Wednesday, March 29, 2017

"You Can't, Like, Own A Potato, Man . . ."

It stands to reason if you want $3.99 for your ebook and $6.95 for the paperback, you publish this on the flyleaf of your book:

I do not pretend to understand the ins and outs of copyright law. But this is pretty clear: You cannot copyright an idea.

What’s an idea, you might ask?

I have no idea. The copyright office doesn’t offer a definition. The copyright office does say this (same link as above):

How do I protect my idea?

Copyright does not protect ideas, concepts, systems, or methods of doing something. You may express your ideas in writing or drawings and claim copyright in your description, but be aware that copyright will not protect the idea itself as revealed in your written or artistic work.

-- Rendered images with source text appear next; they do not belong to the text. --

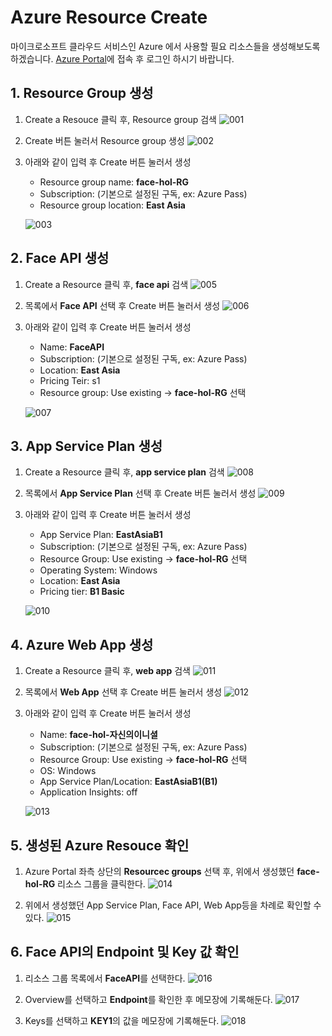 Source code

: # Azure Resource Create
마이크로소프트 클라우드 서비스인 Azure 에서 사용할 필요 리소스들을 생성해보도록 하겠습니다. [Azure Portal](http://portal.azure.com)에 접속 후 로그인 하시기 바랍니다.

## 1. Resource Group 생성
1. Create a Resouce 클릭 후, Resource group 검색
![001](./images/1_001.png)

2. Create 버튼 눌러서 Resource group 생성
![002](./images/1_002.png)

3. 아래와 같이 입력 후 Create 버튼 눌러서 생성
    * Resource group name: **face-hol-RG**
    * Subscription: (기본으로 설정된 구독, ex: Azure Pass)
    * Resource group location: **East Asia**

    ![003](./images/1_003.png)

## 2. Face API 생성
1. Create a Resource 클릭 후, **face api** 검색
![005](./images/1_005.png)

2. 목록에서 **Face API** 선택 후 Create 버튼 눌러서 생성
![006](./images/1_006.png)

3. 아래와 같이 입력 후 Create 버튼 눌러서 생성
    * Name: **FaceAPI**
    * Subscription: (기본으로 설정된 구독, ex: Azure Pass)
    * Location: **East Asia**
    * Pricing Teir: s1
    * Resource group: Use existing -> **face-hol-RG** 선택

    ![007](./images/1_007.png)

## 3. App Service Plan 생성
1. Create a Resource 클릭 후, **app service plan** 검색
![008](./images/1_008.png)

2. 목록에서 **App Service Plan** 선택 후 Create 버튼 눌러서 생성
![009](./images/1_009.png)

3. 아래와 같이 입력 후 Create 버튼 눌러서 생성
    * App Service Plan: **EastAsiaB1**
    * Subscription: (기본으로 설정된 구독, ex: Azure Pass)
    * Resource Group: Use existing -> **face-hol-RG** 선택
    * Operating System: Windows
    * Location: **East Asia**
    * Pricing tier: **B1 Basic**

    ![010](./images/1_010.png)

## 4. Azure Web App 생성 
1. Create a Resource 클릭 후, **web app** 검색
![011](./images/1_011.png)

2. 목록에서 **Web App** 선택 후 Create 버튼 눌러서 생성
![012](./images/1_012.png)

3. 아래와 같이 입력 후 Create 버튼 눌러서 생성
    * Name: **face-hol-자신의이니셜**
    * Subscription: (기본으로 설정된 구독, ex: Azure Pass)
    * Resource Group: Use existing -> **face-hol-RG** 선택
    * OS: Windows
    * App Service Plan/Location: **EastAsiaB1(B1)**
    * Application Insights: off    

    ![013](./images/1_013.png)

## 5. 생성된 Azure Resouce 확인 
1. Azure Portal 좌측 상단의 **Resourcec groups** 선택 후, 위에서 생성했던 **face-hol-RG** 리소스 그룹을 클릭한다. 
![014](./images/1_014.png)

2. 위에서 생성했던 App Service Plan, Face API, Web App등을 차례로 확인할 수 있다. 
![015](./images/1_015.png)

## 6. Face API의 Endpoint 및 Key 값 확인
1. 리소스 그룹 목록에서 **FaceAPI**를 선택한다.
![016](./images/1_016.png)

2. Overview를 선택하고 **Endpoint**를 확인한 후 메모장에 기록해둔다. 
![017](./images/1_017.png)

3. Keys를 선택하고 **KEY1**의 값을 메모장에 기록해둔다. 
![018](./images/1_018.png)

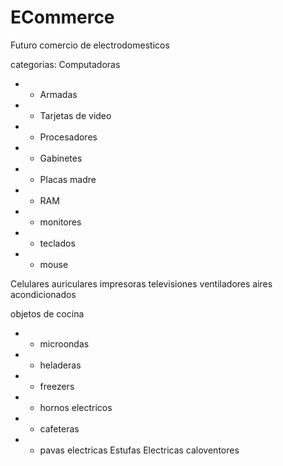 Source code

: # ECommerce
Futuro comercio de electrodomesticos

categorias:
Computadoras
 - - Armadas
 - - Tarjetas de video
 - - Procesadores
 - - Gabinetes
 - - Placas madre
 - - RAM
 - - monitores
 - - teclados
 - - mouse
 
 Celulares
 auriculares
 impresoras
 televisiones
 ventiladores
 aires acondicionados
 
 objetos de cocina
 - - microondas
 - - heladeras
 - - freezers
 - - hornos electricos
 - - cafeteras
 - - pavas electricas
 Estufas Electricas
 caloventores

 This site is a bit gimmicky, but the guy who wrote it purports to be a patent attorney, and he expresses the difference between an idea and a patentatble (or by extension, copyrightable) item:

Ideas are a dime a dozen. What is valuable is not the idea that it would be wonderful to have this or that functionality, but rather the valuable piece to the puzzle is how to specifically provide that functionality you identify.

There’s so much snake oil on the Internet when it comes to patents and copyright (imagine that) it’s hard to sort the truth from the marketing gimmicks.

Yet here is another explanation that mirrors the one from above.

Paraphrased: Two people coming up with the same idea and writing articles based on said idea aren’t copyists or plagiarists for using the same idea. If one mirrored wording from the other’s article, that’s plagiarism. Writing on the same topic is not.

So the guy who put this anti-copyright disclaimer in his book is half right. You can’t own an idea. But I’ll wager if someone went around handing out free copies of his book – even if it was meant as flattery – he might have issues with that.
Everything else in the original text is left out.